Image source: Generated by Wujie AI
Behind DeepSeek's busy response messages, it's not just ordinary users anxiously waiting. When API response thresholds exceed critical levels, the world of DeepSeek developers has also experienced a sustained butterfly effect.
On January 30, Lin Sen, a Beijing-based AI developer who integrated with DeepSeek, suddenly received an alert from his program’s backend. Before he could even enjoy DeepSeek's breakout success for a few days, his application was forced offline for three days due to inability to access DeepSeek's API.
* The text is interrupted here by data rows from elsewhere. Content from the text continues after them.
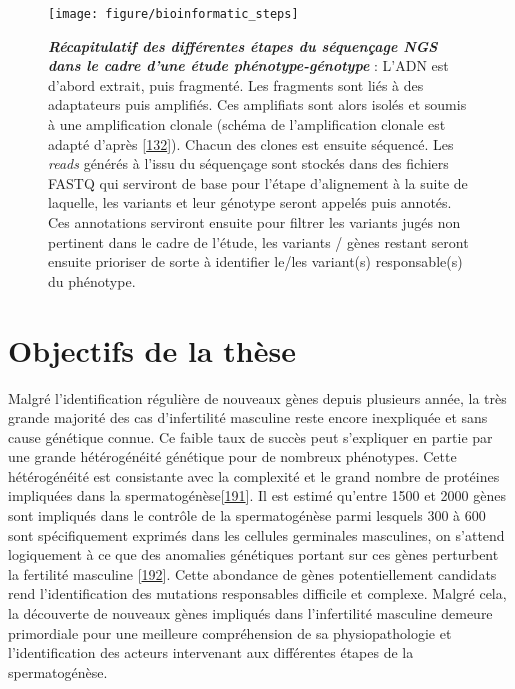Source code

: \documentclass[12pt,a4paper,twoside]{ugathesis}
\theoremstyle{definition}
\theoremstyle{definition}
\theoremstyle{definition}
\theoremstyle{remark}
\begin{document}
\newpage 

\begin{figure}

{\centering \texttt{[image: figure/bioinformatic\_steps]} 

}

\caption[Récapitulatif des différentes étapes du séquençage NGS dans le cadre d'une étude phénotype-génotype]{\textbf{\emph{Récapitulatif des différentes
étapes du séquençage NGS dans le cadre d'une étude phénotype-génotype}}
: L'ADN est d'abord extrait, puis fragmenté. Les fragments sont liés à
des adaptateurs puis amplifiés. Ces amplifiats sont alors isolés et
soumis à une amplification clonale (schéma de l'amplification clonale
est adapté d'après {[}\protect\hyperlink{ref-Goodwin2016}{132}{]}).
Chacun des clones est ensuite séquencé. Les \emph{reads} générés à
l'issu du séquençage sont stockés dans des fichiers FASTQ qui serviront
de base pour l'étape d'alignement à la suite de laquelle, les variants
et leur génotype seront appelés puis annotés. Ces annotations serviront
ensuite pour filtrer les variants jugés non pertinent dans le cadre de
l'étude, les variants / gènes restant seront ensuite prioriser de sorte
à identifier le/les variant(s) responsable(s) du phénotype.}\label{fig:pictrecapngssteps}
\end{figure}















\chapter*{Objectifs de la thèse}\label{objectifs-de-la-these}

Malgré l'identification régulière de nouveaux gènes depuis plusieurs
année, la très grande majorité des cas d'infertilité masculine reste
encore inexpliquée et sans cause génétique connue. Ce faible taux de
succès peut s'expliquer en partie par une grande hétérogénéité génétique
pour de nombreux phénotypes. Cette hétérogénéité est consistante avec la
complexité et le grand nombre de protéines impliquées dans la
spermatogénèse{[}\protect\hyperlink{ref-wistuba2007mammalian}{191}{]}.
Il est estimé qu'entre 1500 et 2000 gènes sont impliqués dans le
contrôle de la spermatogénèse parmi lesquels 300 à 600 sont
spécifiquement exprimés dans les cellules germinales masculines, on
s'attend logiquement à ce que des anomalies génétiques portant sur ces
gènes perturbent la fertilité masculine
{[}\protect\hyperlink{ref-Matzuk2008}{192}{]}. Cette abondance de gènes
potentiellement candidats rend l'identification des mutations
responsables difficile et complexe. Malgré cela, la découverte de
nouveaux gènes impliqués dans l'infertilité masculine demeure
primordiale pour une meilleure compréhension de sa physiopathologie et
l'identification des acteurs intervenant aux différentes étapes de la
spermatogénèse.
\end{document}

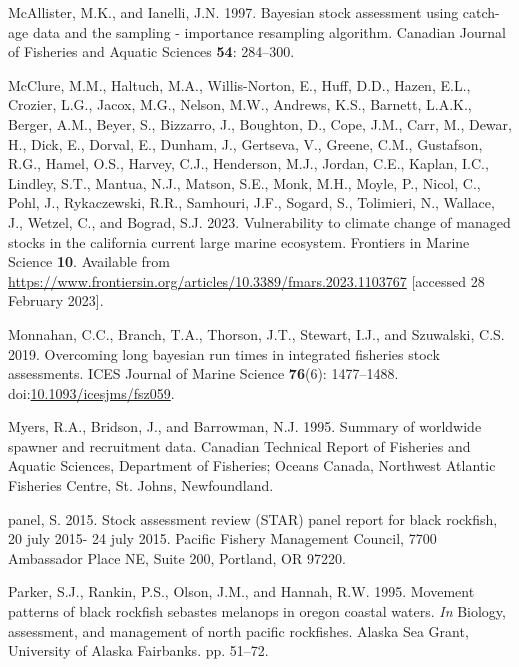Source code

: \documentclass[11pt,
  letterpaper,
]{article}
\newlength{\cslhangindent}
\newenvironment{CSLReferences}[2] %
 {%
  \setlength{\parindent}{0pt}
  \ifodd #1 \everypar{\setlength{\hangindent}{\cslhangindent}}\ignorespaces\fi
  \ifnum #2 > 0
  \setlength{\parskip}{#2\baselineskip}
  \fi
 }%
 {}
\begin{document}
\begin{CSLReferences}{1}{0}
\leavevmode{}%
McAllister, M.K., and Ianelli, J.N. 1997. Bayesian stock assessment using catch-age data and the sampling - importance resampling algorithm. Canadian Journal of Fisheries and Aquatic Sciences \textbf{54}: 284--300.

\leavevmode{}%
McClure, M.M., Haltuch, M.A., Willis-Norton, E., Huff, D.D., Hazen, E.L., Crozier, L.G., Jacox, M.G., Nelson, M.W., Andrews, K.S., Barnett, L.A.K., Berger, A.M., Beyer, S., Bizzarro, J., Boughton, D., Cope, J.M., Carr, M., Dewar, H., Dick, E., Dorval, E., Dunham, J., Gertseva, V., Greene, C.M., Gustafson, R.G., Hamel, O.S., Harvey, C.J., Henderson, M.J., Jordan, C.E., Kaplan, I.C., Lindley, S.T., Mantua, N.J., Matson, S.E., Monk, M.H., Moyle, P., Nicol, C., Pohl, J., Rykaczewski, R.R., Samhouri, J.F., Sogard, S., Tolimieri, N., Wallace, J., Wetzel, C., and Bograd, S.J. 2023. Vulnerability to climate change of managed stocks in the california current large marine ecosystem. Frontiers in Marine Science \textbf{10}. Available from \url{https://www.frontiersin.org/articles/10.3389/fmars.2023.1103767} {[}accessed 28 February 2023{]}.

\leavevmode{}%
Monnahan, C.C., Branch, T.A., Thorson, J.T., Stewart, I.J., and Szuwalski, C.S. 2019. Overcoming long bayesian run times in integrated fisheries stock assessments. {ICES} Journal of Marine Science \textbf{76}(6): 1477--1488. doi:\href{https://doi.org/10.1093/icesjms/fsz059}{10.1093/icesjms/fsz059}.

\leavevmode{}%
Myers, R.A., Bridson, J., and Barrowman, N.J. 1995. Summary of worldwide spawner and recruitment data. Canadian Technical Report of Fisheries and Aquatic Sciences, Department of Fisheries; Oceans Canada, Northwest Atlantic Fisheries Centre, St. Johns, Newfoundland.

\leavevmode{}%
panel, S. 2015. Stock assessment review (STAR) panel report for black rockfish, 20 july 2015- 24 july 2015. Pacific Fishery Management Council, 7700 Ambassador Place NE, Suite 200, Portland, OR 97220.

\leavevmode{}%
Parker, S.J., Rankin, P.S., Olson, J.M., and Hannah, R.W. 1995. Movement patterns of black rockfish sebastes melanops in oregon coastal waters. \emph{In} Biology, assessment, and management of north pacific rockfishes. Alaska Sea Grant, University of Alaska Fairbanks. pp. 51--72.


\end{CSLReferences}
\end{document}
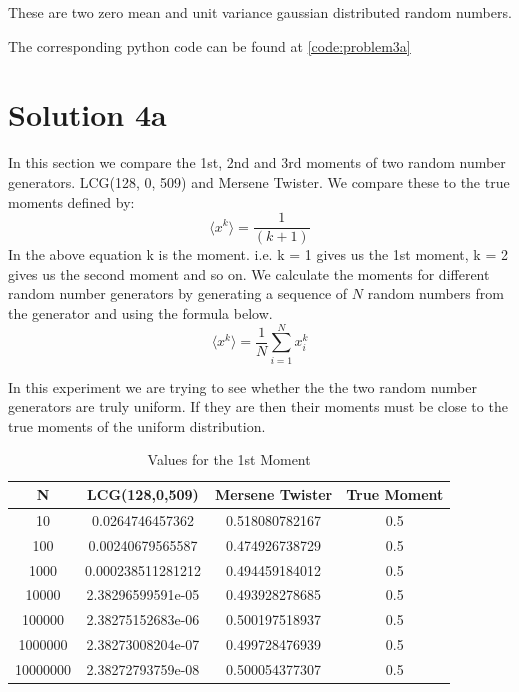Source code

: \documentclass[a4paper,11pt]{article}
\begin{document}
These are two zero mean and unit variance gaussian distributed random numbers.

The corresponding python code can be found at \ref{code:problem3a}
\section{Solution 4a}\label{prob4a}

In this section we compare the 1st, 2nd and 3rd moments of two random number generators. LCG(128, 0, 509) and Mersene Twister. We compare these to the true moments defined by:
\begin{equation}
    \langle x^{k} \rangle = \frac{1}{(k+1)}
\end{equation}
In the above equation k is the moment. i.e. k = 1 gives us the 1st moment, k = 2 gives us the second moment and so on.
We calculate the moments for different random number generators by generating a sequence of $N$ random numbers from the generator and using the formula below. 
\begin{equation}
    \langle x^k \rangle = \frac{1}{N}\sum_{i=1}^{N}x_{i}^{k}
\end{equation}

In this experiment we are trying to see whether the the two random number generators are truly uniform. If they are then their moments must be close to the true moments of the uniform distribution.

\begin{table}[ht]
\centering
\label{1moment}
\begin{tabular}{|c|c|c|c|}
\hline
\textbf{N} & \textbf{LCG(128,0,509)}&\textbf{Mersene Twister}&\textbf{True Moment} \\ \hline
10 & 0.0264746457362 & 0.518080782167 & 0.5 \\
100 & 0.00240679565587 & 0.474926738729 & 0.5 \\
1000 & 0.000238511281212 & 0.494459184012 & 0.5 \\
10000 & 2.38296599591e-05 & 0.493928278685 & 0.5 \\
100000 & 2.38275152683e-06 & 0.500197518937 & 0.5 \\
1000000 & 2.38273008204e-07 & 0.499728476939 & 0.5 \\
10000000 & 2.38272793759e-08 & 0.500054377307 & 0.5 \\
\hline
\end{tabular}
\caption{Values for the 1st Moment}
\end{table}
\end{document}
Initially, Lin Sen thought this was caused by insufficient balance in his DeepSeek account. It wasn't until February 3, after returning from the Spring Festival holiday, that he finally received official notice from DeepSeek about the suspension of API top-ups. At this point, despite having sufficient funds in his account, he could no longer call DeepSeek services.
Three days after Lin Sen received the backend alert, on February 6, DeepSeek officially announced the temporary halt of API recharge services. Nearly half a month later, as of February 19, DeepSeek Open Platform's API recharge service had still not resumed normal operations.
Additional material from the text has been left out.